▶ [WORK TO BE COMPLETED]:
Copy out the data exactly, leaving the pictures behind.

Dataset records
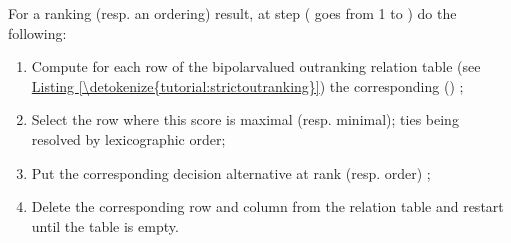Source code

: \documentclass[a4paper,12pt,english]{sphinxhowto}
\begin{document}
For a ranking (resp. an ordering) result, at step  ( goes from 1 to ) do the following:
\begin{enumerate}
%
\item {} 
Compute for each row of the bipolar\sphinxhyphen{}valued outranking relation table (see \hyperref[\detokenize{tutorial:strictoutranking}]{Listing \ref{\detokenize{tutorial:strictoutranking}}}) the corresponding {\hyperref[\detokenize{tutorial:netflows-ranking-label}]{}} () ;

\item {} 
Select the row where this score is maximal (resp. minimal); ties being resolved by lexicographic order;

\item {} 
Put the corresponding decision alternative at rank (resp. order) ;

\item {} 
Delete the corresponding row and column from the relation table and restart until the table is empty.

\end{enumerate}
\end{document}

▶ [REPLY]:
Source code

: \documentclass[a4paper,12pt,english]{sphinxhowto}
\begin{document}
For a ranking (resp. an ordering) result, at step  ( goes from 1 to ) do the following:
\begin{enumerate}
%
\item {} 
Compute for each row of the bipolar\sphinxhyphen{}valued outranking relation table (see \hyperref[\detokenize{tutorial:strictoutranking}]{Listing \ref{\detokenize{tutorial:strictoutranking}}}) the corresponding {\hyperref[\detokenize{tutorial:netflows-ranking-label}]{}} () ;

\item {} 
Select the row where this score is maximal (resp. minimal); ties being resolved by lexicographic order;

\item {} 
Put the corresponding decision alternative at rank (resp. order) ;

\item {} 
Delete the corresponding row and column from the relation table and restart until the table is empty.

\end{enumerate}
\end{document}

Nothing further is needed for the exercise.